支持的字符编码

当前 mbstring 模块支持以下的字符编码。这些字符编码中的任意一个都能指定到 mbstring 函数中的 encoding 参数。

该 PHP 扩展支持的字符编码有以下几种:

  • UCS-4*
  • UCS-4BE
  • UCS-4LE*
  • UCS-2
  • UCS-2BE
  • UCS-2LE
  • UTF-32*
  • UTF-32BE*
  • UTF-32LE*
  • UTF-16*
  • UTF-16BE*
  • UTF-16LE*
  • UTF-7
  • UTF7-IMAP
  • UTF-8*
  • ASCII*
  • EUC-JP*
  • SJIS*
  • eucJP-win*
  • SJIS-win*
  • ISO-2022-JP
  • ISO-2022-JP-MS
  • CP932
  • CP51932
  • SJIS-mac** (别名: MacJapanese)
  • SJIS-Mobile#DOCOMO** (别名: SJIS-DOCOMO)
  • SJIS-Mobile#KDDI** (别名: SJIS-KDDI)
  • SJIS-Mobile#SOFTBANK** (别名: SJIS-SOFTBANK)
  • UTF-8-Mobile#DOCOMO** (别名: UTF-8-DOCOMO)
  • UTF-8-Mobile#KDDI-A**
  • UTF-8-Mobile#KDDI-B** (别名: UTF-8-KDDI)
  • UTF-8-Mobile#SOFTBANK** (别名: UTF-8-SOFTBANK)
  • ISO-2022-JP-MOBILE#KDDI** (别名: ISO-2022-JP-KDDI)
  • JIS
  • JIS-ms
  • CP50220
  • CP50220raw
  • CP50221
  • CP50222
  • ISO-8859-1*
  • ISO-8859-2*
  • ISO-8859-3*
  • ISO-8859-4*
  • ISO-8859-5*
  • ISO-8859-6*
  • ISO-8859-7*
  • ISO-8859-8*
  • ISO-8859-9*
  • ISO-8859-10*
  • ISO-8859-13*
  • ISO-8859-14*
  • ISO-8859-15*
  • ISO-8859-16*
  • byte2be
  • byte2le
  • byte4be
  • byte4le
  • BASE64
  • HTML-ENTITIES
  • 7bit
  • 8bit
  • EUC-CN*
  • CP936
  • GB18030**
  • HZ
  • EUC-TW*
  • CP950
  • BIG-5*
  • EUC-KR*
  • UHC (CP949)
  • ISO-2022-KR
  • Windows-1251 (CP1251)
  • Windows-1252 (CP1252)
  • CP866 (IBM866)
  • KOI8-R*
  • KOI8-U*
  • ArmSCII-8 (ArmSCII8)

* 表示该编码也可以在正则表达式中使用。

** 表示该编码自 PHP 5.4.0 始可用。

任何接受编码名称的 php.ini 条目同样也可以使用 "auto" 和 "pass" 的值。 接受编码名的 mbstring 函数同样也可以使用值 "auto"。

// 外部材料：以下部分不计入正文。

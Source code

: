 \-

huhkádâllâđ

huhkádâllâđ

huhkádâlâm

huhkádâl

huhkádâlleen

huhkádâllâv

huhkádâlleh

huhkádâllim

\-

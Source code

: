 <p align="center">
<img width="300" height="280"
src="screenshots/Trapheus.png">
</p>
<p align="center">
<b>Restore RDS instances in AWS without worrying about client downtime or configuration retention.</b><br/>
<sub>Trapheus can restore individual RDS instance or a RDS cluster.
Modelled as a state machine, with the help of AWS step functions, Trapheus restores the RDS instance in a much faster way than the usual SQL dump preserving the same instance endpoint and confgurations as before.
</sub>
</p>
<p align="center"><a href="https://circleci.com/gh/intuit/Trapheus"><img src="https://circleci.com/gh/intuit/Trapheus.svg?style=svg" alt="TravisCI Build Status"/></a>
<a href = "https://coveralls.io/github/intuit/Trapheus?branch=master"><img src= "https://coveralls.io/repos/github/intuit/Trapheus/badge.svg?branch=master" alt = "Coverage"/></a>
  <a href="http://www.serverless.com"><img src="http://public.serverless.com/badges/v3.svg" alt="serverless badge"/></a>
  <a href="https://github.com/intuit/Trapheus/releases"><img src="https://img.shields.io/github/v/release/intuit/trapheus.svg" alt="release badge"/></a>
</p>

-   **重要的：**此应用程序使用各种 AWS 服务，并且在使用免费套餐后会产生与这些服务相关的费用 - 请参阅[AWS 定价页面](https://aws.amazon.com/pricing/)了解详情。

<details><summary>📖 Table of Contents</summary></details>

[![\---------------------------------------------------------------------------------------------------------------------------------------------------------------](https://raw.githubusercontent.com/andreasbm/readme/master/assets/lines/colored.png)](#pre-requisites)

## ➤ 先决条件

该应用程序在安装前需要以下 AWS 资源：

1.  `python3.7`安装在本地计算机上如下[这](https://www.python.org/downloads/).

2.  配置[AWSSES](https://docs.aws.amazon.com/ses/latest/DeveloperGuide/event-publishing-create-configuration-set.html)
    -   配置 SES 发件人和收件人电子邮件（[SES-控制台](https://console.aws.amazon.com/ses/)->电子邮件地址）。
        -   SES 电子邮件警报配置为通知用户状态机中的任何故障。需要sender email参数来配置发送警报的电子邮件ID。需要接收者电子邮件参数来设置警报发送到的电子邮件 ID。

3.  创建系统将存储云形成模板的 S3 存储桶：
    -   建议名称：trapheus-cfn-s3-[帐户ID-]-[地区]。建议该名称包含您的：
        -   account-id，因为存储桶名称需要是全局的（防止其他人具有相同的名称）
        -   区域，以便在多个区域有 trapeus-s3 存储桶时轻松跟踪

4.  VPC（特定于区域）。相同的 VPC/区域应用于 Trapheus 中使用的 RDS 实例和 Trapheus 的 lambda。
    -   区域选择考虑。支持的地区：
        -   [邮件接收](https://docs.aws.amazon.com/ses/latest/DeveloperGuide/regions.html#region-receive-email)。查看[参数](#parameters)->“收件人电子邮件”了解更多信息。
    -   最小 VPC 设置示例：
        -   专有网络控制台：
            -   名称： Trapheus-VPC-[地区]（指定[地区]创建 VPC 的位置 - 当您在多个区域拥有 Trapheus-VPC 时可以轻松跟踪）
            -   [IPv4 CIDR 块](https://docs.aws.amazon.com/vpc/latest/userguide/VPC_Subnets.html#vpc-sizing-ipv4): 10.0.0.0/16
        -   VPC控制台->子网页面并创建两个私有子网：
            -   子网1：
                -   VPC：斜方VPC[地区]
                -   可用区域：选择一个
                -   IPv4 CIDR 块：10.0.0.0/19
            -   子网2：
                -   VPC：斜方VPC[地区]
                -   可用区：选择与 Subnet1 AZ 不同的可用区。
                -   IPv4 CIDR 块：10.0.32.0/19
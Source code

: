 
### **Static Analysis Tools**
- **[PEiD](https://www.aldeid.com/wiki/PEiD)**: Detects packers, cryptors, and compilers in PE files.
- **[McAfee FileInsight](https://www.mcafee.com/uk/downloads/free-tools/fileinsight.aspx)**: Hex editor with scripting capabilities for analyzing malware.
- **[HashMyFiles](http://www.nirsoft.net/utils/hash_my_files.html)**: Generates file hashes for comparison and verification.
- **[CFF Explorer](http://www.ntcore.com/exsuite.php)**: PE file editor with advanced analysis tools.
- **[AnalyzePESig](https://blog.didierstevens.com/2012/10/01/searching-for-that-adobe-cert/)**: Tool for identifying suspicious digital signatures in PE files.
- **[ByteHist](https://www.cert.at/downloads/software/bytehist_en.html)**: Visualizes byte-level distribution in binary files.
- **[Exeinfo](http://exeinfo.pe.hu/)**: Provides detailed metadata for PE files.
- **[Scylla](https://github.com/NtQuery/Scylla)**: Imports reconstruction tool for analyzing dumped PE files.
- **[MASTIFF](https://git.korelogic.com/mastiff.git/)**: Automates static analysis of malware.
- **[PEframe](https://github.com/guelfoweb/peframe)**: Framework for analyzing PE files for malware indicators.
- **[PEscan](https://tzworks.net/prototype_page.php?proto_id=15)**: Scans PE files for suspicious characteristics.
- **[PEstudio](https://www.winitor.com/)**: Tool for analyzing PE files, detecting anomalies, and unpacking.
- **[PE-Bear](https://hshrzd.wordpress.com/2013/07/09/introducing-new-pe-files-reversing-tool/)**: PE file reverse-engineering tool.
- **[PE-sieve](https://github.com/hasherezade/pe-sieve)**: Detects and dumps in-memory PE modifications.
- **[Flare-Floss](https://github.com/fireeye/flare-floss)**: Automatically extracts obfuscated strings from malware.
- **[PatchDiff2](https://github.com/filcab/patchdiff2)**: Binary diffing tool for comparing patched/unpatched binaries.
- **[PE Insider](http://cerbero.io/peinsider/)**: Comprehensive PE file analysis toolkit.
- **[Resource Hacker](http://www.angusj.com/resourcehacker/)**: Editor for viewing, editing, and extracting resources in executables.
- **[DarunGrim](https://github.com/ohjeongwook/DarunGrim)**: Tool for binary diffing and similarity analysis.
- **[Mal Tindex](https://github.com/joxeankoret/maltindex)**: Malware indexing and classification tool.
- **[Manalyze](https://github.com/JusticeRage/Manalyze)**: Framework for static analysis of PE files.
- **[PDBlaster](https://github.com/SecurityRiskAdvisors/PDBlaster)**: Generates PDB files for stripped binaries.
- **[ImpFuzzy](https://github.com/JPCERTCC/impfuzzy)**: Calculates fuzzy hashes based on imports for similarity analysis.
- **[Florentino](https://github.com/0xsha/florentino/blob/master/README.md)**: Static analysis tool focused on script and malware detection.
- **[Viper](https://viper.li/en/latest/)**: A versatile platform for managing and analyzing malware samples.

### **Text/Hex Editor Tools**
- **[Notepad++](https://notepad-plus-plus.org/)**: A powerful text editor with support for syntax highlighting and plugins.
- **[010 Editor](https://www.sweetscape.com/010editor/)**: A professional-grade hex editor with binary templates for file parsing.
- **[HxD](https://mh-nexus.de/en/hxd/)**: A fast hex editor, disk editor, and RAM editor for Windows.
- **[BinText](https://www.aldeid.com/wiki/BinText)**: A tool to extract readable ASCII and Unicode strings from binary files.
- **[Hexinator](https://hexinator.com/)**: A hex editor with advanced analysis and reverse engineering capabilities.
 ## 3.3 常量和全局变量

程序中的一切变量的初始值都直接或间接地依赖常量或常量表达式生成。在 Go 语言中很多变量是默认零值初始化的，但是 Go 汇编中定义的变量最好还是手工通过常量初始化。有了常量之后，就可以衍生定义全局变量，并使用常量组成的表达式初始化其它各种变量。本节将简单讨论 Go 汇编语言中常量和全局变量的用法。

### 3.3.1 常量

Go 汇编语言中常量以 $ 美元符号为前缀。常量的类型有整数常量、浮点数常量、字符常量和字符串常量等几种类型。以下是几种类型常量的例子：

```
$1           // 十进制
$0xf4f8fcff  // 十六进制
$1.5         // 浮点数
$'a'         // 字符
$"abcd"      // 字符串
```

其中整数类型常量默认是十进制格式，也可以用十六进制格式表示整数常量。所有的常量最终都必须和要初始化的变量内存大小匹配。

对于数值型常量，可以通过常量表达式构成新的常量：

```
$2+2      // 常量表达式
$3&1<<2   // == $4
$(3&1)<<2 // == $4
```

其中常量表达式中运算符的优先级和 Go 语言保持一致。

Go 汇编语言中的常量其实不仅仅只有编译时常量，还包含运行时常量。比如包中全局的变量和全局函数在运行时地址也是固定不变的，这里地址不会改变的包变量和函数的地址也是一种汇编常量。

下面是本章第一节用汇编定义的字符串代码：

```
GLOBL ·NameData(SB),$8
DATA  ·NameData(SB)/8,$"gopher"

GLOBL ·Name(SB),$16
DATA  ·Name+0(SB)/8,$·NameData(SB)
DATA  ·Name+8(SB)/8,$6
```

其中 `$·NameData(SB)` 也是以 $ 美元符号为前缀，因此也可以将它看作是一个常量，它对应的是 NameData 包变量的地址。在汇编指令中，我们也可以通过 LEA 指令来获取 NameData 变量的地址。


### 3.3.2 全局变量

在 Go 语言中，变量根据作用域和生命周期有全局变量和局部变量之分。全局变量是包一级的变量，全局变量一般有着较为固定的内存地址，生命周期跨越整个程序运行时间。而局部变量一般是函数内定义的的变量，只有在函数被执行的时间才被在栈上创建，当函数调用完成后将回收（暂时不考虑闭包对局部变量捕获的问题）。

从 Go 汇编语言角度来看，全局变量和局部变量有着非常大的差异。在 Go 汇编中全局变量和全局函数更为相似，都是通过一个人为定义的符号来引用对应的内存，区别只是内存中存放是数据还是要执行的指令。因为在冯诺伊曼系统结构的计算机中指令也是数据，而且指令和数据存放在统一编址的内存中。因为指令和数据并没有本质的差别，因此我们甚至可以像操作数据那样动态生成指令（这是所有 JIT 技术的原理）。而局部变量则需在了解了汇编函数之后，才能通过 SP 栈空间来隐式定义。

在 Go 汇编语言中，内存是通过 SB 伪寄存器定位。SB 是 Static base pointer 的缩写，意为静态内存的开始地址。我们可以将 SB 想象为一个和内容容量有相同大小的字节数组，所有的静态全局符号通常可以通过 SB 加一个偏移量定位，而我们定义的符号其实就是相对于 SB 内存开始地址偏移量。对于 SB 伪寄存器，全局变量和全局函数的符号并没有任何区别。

如果设置了 "pass",将不会对字符的编码进行转化。

如果设置了 "auto",它将扩展成 NLS 中定义的每个字符编码列表。 比如,假设 NLS 设置为 Japanese,值将会认为是 "ASCII,JIS,UTF-8,EUC-JP,SJIS"。

参见 mb_detect_order()

User Contributed Notes

php dot net at chrisjj dot com 14-Nov-2016 08:34
Despite that above says:

"Currently the following character encodings are supported by the mbstring module. Any of those Character encodings can be specified in the encoding parameter of mbstring functions.

The following character encodings are supported in this PHP extension:

[...]
Windows-1252 (CP1252)
"

"Windows-1252 (CP1252)" is an invalid as an mb_convert_encoding() encoding parameter value.

"Windows-1252" is valid.
Anonymous 07-Sep-2014 03:32
CP850 (DOS-Latin-1) is also supported.
Tomolimo (olivier dot moron at raynet-it dot com) 13-Sep-2013 11:12
Apart of this list, GB2312 encoding is also supported.
It is Chinese Simplified encoding which is now superseded by GB18030, but GB2312 is not in the list.
If you try to us it, the result will allright even if it is not in the list.
Regards,
Tomolimo
akniep at rayo dot info 11-Dec-2012 12:42
Use mb_list_encodings() to check if an encoding is supported by mbstring before using its functions for it.